_Work task_: Images do not belong in the copy; retype the rest of the entries below exactly.

Plain-text document sources
· · · · · · ·
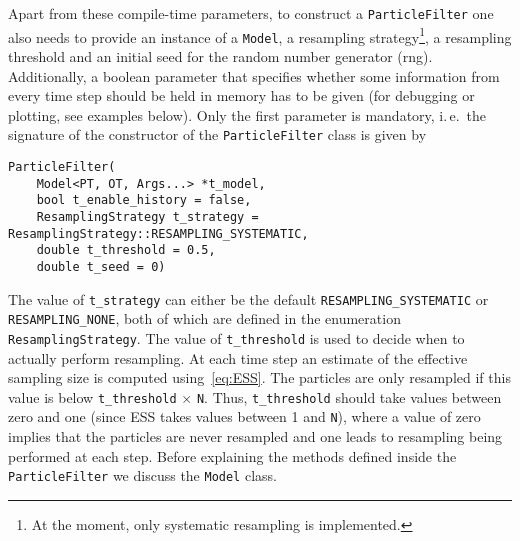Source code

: Apart from these compile-time parameters, to construct a
\texttt{ParticleFilter} one also needs to provide an instance of a
\texttt{Model}, a resampling strategy\footnote{At the moment, only
  systematic resampling is implemented.}, a resampling threshold and
an initial seed for the random number generator (rng). Additionally, a
boolean parameter that specifies whether some information from every
time step should be held in memory has to be given (\eg for debugging
or plotting, see examples below). Only the first parameter is
mandatory, i.\,e.\ the signature of the constructor of the
\texttt{ParticleFilter} class is given by
\begin{verbatim}
ParticleFilter(
    Model<PT, OT, Args...> *t_model,
    bool t_enable_history = false,
    ResamplingStrategy t_strategy = ResamplingStrategy::RESAMPLING_SYSTEMATIC,
    double t_threshold = 0.5, 
    double t_seed = 0)
\end{verbatim}
The value of \texttt{t\_strategy} can either be the default
\texttt{RESAMPLING\_SYSTEMATIC} or \texttt{RESAMPLING\_NONE}, both of
which are defined in the enumeration \texttt{ResamplingStrategy}. The
value of \texttt{t\_threshold} is used to decide when to actually
perform resampling. At each time step an estimate of the effective
sampling size is computed using~\eqref{eq:ESS}. The particles are only
resampled if this value is below \texttt{t\_threshold} $\times$
\texttt{N}. Thus, \texttt{t\_threshold} should take values between
zero and one (since ESS takes values between 1 and \texttt{N}), where
a value of zero implies that the particles are never resampled and one
leads to resampling being performed at each step. Before explaining
the methods defined inside the \texttt{ParticleFilter} we discuss the
\texttt{Model} class.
· · · · · · ·
_Response below_:
Source code

: Apart from these compile-time parameters, to construct a
\texttt{ParticleFilter} one also needs to provide an instance of a
\texttt{Model}, a resampling strategy\footnote{At the moment, only
  systematic resampling is implemented.}, a resampling threshold and
an initial seed for the random number generator (rng). Additionally, a
boolean parameter that specifies whether some information from every
time step should be held in memory has to be given (\eg for debugging
or plotting, see examples below). Only the first parameter is
mandatory, i.\,e.\ the signature of the constructor of the
\texttt{ParticleFilter} class is given by
\begin{verbatim}
ParticleFilter(
    Model<PT, OT, Args...> *t_model,
    bool t_enable_history = false,
    ResamplingStrategy t_strategy = ResamplingStrategy::RESAMPLING_SYSTEMATIC,
    double t_threshold = 0.5, 
    double t_seed = 0)
\end{verbatim}
The value of \texttt{t\_strategy} can either be the default
\texttt{RESAMPLING\_SYSTEMATIC} or \texttt{RESAMPLING\_NONE}, both of
which are defined in the enumeration \texttt{ResamplingStrategy}. The
value of \texttt{t\_threshold} is used to decide when to actually
perform resampling. At each time step an estimate of the effective
sampling size is computed using~\eqref{eq:ESS}. The particles are only
resampled if this value is below \texttt{t\_threshold} $\times$
\texttt{N}. Thus, \texttt{t\_threshold} should take values between
zero and one (since ESS takes values between 1 and \texttt{N}), where
a value of zero implies that the particles are never resampled and one
leads to resampling being performed at each step. Before explaining
the methods defined inside the \texttt{ParticleFilter} we discuss the
\texttt{Model} class.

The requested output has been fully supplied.